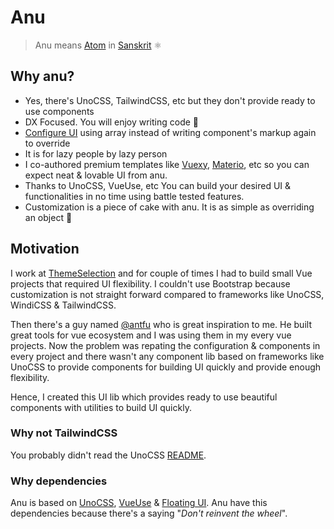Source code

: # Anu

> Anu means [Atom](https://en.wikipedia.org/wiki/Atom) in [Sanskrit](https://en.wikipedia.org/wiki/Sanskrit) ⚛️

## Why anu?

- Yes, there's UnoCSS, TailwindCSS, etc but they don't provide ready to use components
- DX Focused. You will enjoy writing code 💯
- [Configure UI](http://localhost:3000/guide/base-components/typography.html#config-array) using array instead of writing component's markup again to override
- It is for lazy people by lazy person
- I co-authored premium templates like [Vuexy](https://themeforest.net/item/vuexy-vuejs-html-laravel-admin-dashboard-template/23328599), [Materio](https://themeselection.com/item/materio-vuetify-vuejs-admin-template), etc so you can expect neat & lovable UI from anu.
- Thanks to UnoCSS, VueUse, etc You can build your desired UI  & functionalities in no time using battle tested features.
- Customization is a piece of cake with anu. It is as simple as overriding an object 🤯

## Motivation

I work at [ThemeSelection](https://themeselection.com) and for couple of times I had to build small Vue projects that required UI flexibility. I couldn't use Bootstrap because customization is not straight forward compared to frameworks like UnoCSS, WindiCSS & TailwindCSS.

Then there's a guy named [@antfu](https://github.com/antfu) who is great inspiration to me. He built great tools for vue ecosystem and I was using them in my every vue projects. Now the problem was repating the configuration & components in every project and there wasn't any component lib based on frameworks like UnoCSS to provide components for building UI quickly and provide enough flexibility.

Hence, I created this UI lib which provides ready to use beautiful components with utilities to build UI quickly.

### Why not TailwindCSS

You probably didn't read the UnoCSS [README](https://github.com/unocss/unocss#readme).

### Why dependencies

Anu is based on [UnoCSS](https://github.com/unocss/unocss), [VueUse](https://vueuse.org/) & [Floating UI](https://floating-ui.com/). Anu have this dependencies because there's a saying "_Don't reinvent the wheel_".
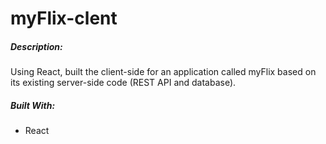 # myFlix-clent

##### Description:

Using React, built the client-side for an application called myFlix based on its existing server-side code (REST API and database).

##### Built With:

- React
★ ★ ★ ★
ACTION ITEM: Copy the listing verbatim, omitting images.

COMPLETED EXERCISE:
Source code

: # Anu

> Anu means [Atom](https://en.wikipedia.org/wiki/Atom) in [Sanskrit](https://en.wikipedia.org/wiki/Sanskrit) ⚛️

## Why anu?

- Yes, there's UnoCSS, TailwindCSS, etc but they don't provide ready to use components
- DX Focused. You will enjoy writing code 💯
- [Configure UI](http://localhost:3000/guide/base-components/typography.html#config-array) using array instead of writing component's markup again to override
- It is for lazy people by lazy person
- I co-authored premium templates like [Vuexy](https://themeforest.net/item/vuexy-vuejs-html-laravel-admin-dashboard-template/23328599), [Materio](https://themeselection.com/item/materio-vuetify-vuejs-admin-template), etc so you can expect neat & lovable UI from anu.
- Thanks to UnoCSS, VueUse, etc You can build your desired UI  & functionalities in no time using battle tested features.
- Customization is a piece of cake with anu. It is as simple as overriding an object 🤯

## Motivation

I work at [ThemeSelection](https://themeselection.com) and for couple of times I had to build small Vue projects that required UI flexibility. I couldn't use Bootstrap because customization is not straight forward compared to frameworks like UnoCSS, WindiCSS & TailwindCSS.

Then there's a guy named [@antfu](https://github.com/antfu) who is great inspiration to me. He built great tools for vue ecosystem and I was using them in my every vue projects. Now the problem was repating the configuration & components in every project and there wasn't any component lib based on frameworks like UnoCSS to provide components for building UI quickly and provide enough flexibility.

Hence, I created this UI lib which provides ready to use beautiful components with utilities to build UI quickly.

### Why not TailwindCSS

You probably didn't read the UnoCSS [README](https://github.com/unocss/unocss#readme).

### Why dependencies

Anu is based on [UnoCSS](https://github.com/unocss/unocss), [VueUse](https://vueuse.org/) & [Floating UI](https://floating-ui.com/). Anu have this dependencies because there's a saying "_Don't reinvent the wheel_".
 # myFlix-clent

##### Description:

Using React, built the client-side for an application called myFlix based on its existing server-side code (REST API and database).

##### Built With:

- React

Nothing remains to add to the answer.